Despite the fact that you can’t be anything you want to be, that you’re dealt a hand of cards when you’re born, we as a society insist on perpetuating this myth. We love “pull yourself up by the bootstraps” stories. I think we suffer from a mass confirmation bias when it comes to this stuff. We put it in movies, highlight it on talk shows, and write books about people who go from zero to hero. In reality you can work till you die and still be a zero, unless you’re either groomed from birth for the job, or extremely extremely lucky.

6 Responses to “The myth that you can do anything”

  1. ashleyfmiller December 7, 2010 at 4:49 pm #

    This is completely true. The thing is it’s not what you know, it’s who you know. You can screw up a connection, but if you don’t have any connections to begin with, they’re very difficult to get. Every single job and internship I’ve ever gotten has been because I knew someone involved in the hiring process. The only things I’ve ever gotten solely from merit were scholastic.

  2. godlesspaladin December 7, 2010 at 5:08 pm #

    That’s very true. I’m super depressed because when I moved down here to SC I lost all my connections. I had worked hard building them to become an archaeologist in college, but now that I’ve moved away from those people and am no actively seeking that career, I’m shafted. My dad’s tried to help with his business connections, but nothing’s worked, and I don’t want a job as a prison guard with the SCDC.

  3. Puddingpie December 9, 2010 at 1:02 am #

    Have you considered a graduate program in geographic information systems? Because an undergraduate degree in archaeology is sure as hell relevant to that. I don’t know if it was the same for you, but I’ve heard people that went to field school say they picked up surveying skills there, which I think would also be looked upon favorably for entering a GIS grad program. From there, you could go into working with remote sensing for satellites and space probes, or apply to the Air Force officer training school, become a military pilot, and then an astronaut? 😉

    I have no idea. It sounds as plausible as half the things I’ve heard people do with their archaeology degrees, like practice law and get MBAs. Chase unicorns and fart rainbows.

    Good luck with your search, man. Live the dream.

  4. godlesspaladin December 9, 2010 at 1:22 am #

    Unfortunately my degree is just in history, and I only did archaeology extracurriculars. I also only touched surveying equipment once, and that was to map a small field. I’ve never had a formal class in archaeology outside of those two field schools. As for the pilot thing, my eyesight is crap which would eliminate me right away. 😦

    GIS does sound interesting though. I’ll look into it.

  5. Puddingpie December 9, 2010 at 6:27 pm #

    Surveying once is more than I’ve ever done. I still think it’s pretty awesome you got to do all that.

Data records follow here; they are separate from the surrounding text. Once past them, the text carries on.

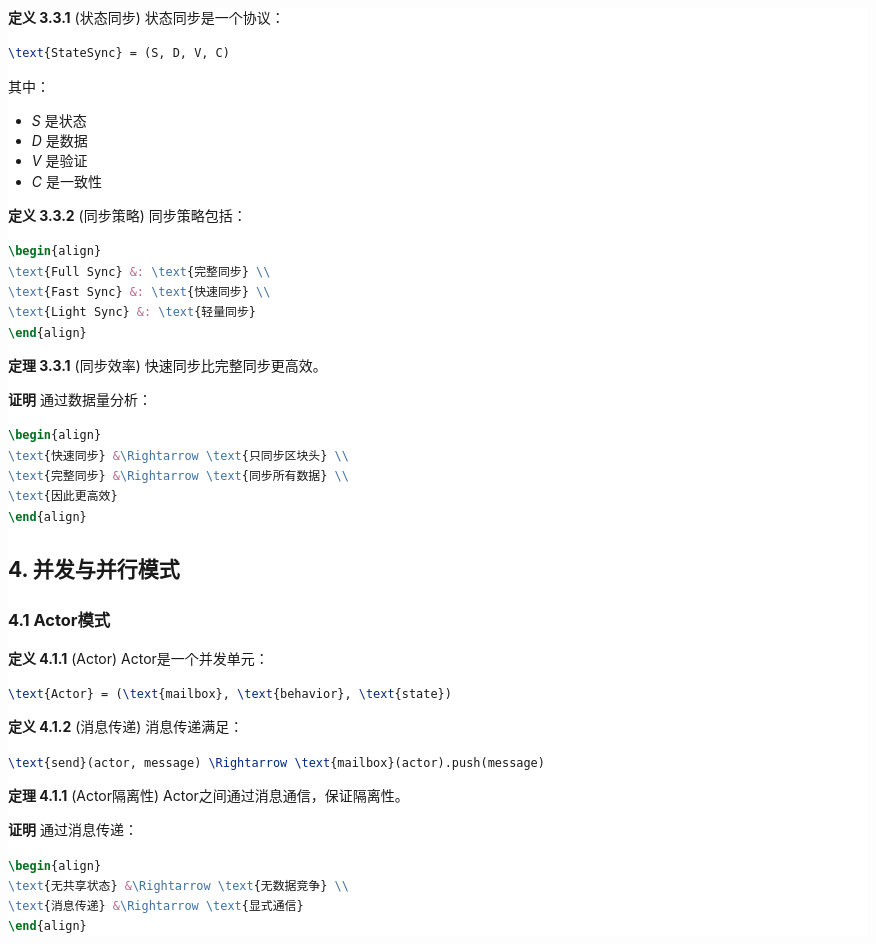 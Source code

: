 **定义 3.3.1** (状态同步) 状态同步是一个协议：

```latex
\text{StateSync} = (S, D, V, C)
```

其中：

- $S$ 是状态
- $D$ 是数据
- $V$ 是验证
- $C$ 是一致性

**定义 3.3.2** (同步策略) 同步策略包括：

```latex
\begin{align}
\text{Full Sync} &: \text{完整同步} \\
\text{Fast Sync} &: \text{快速同步} \\
\text{Light Sync} &: \text{轻量同步}
\end{align}
```

**定理 3.3.1** (同步效率) 快速同步比完整同步更高效。

**证明** 通过数据量分析：

```latex
\begin{align}
\text{快速同步} &\Rightarrow \text{只同步区块头} \\
\text{完整同步} &\Rightarrow \text{同步所有数据} \\
\text{因此更高效}
\end{align}
```

## 4. 并发与并行模式

### 4.1 Actor模式

**定义 4.1.1** (Actor) Actor是一个并发单元：

```latex
\text{Actor} = (\text{mailbox}, \text{behavior}, \text{state})
```

**定义 4.1.2** (消息传递) 消息传递满足：

```latex
\text{send}(actor, message) \Rightarrow \text{mailbox}(actor).push(message)
```

**定理 4.1.1** (Actor隔离性) Actor之间通过消息通信，保证隔离性。

**证明** 通过消息传递：

```latex
\begin{align}
\text{无共享状态} &\Rightarrow \text{无数据竞争} \\
\text{消息传递} &\Rightarrow \text{显式通信}
\end{align}
```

    Oh! I found out after I posted that, besides GIS grad programs, there are GIS certificates that you can do at community college too. It’s a much more economical option, and apparently many employers care more about the technical skills than the piece of paper. You’d have to ask around.

  6. teo December 9, 2010 at 7:05 pm #

    I just have to disagree.
    Although it’s true that hard work will not guaranteed take you where you want, it’s not true that it will guaranteed not take you there. Hard work is definitely at least the third option next to luck and being groomed.
    That myth is useful, people work hard because of it, it keeps our economy together – we should not destroy it. And it’s more or less still true – there are stories, true stories, luck happens, hard work pays off sometimes. Not always. That’s why it’s not a rule, but a myth.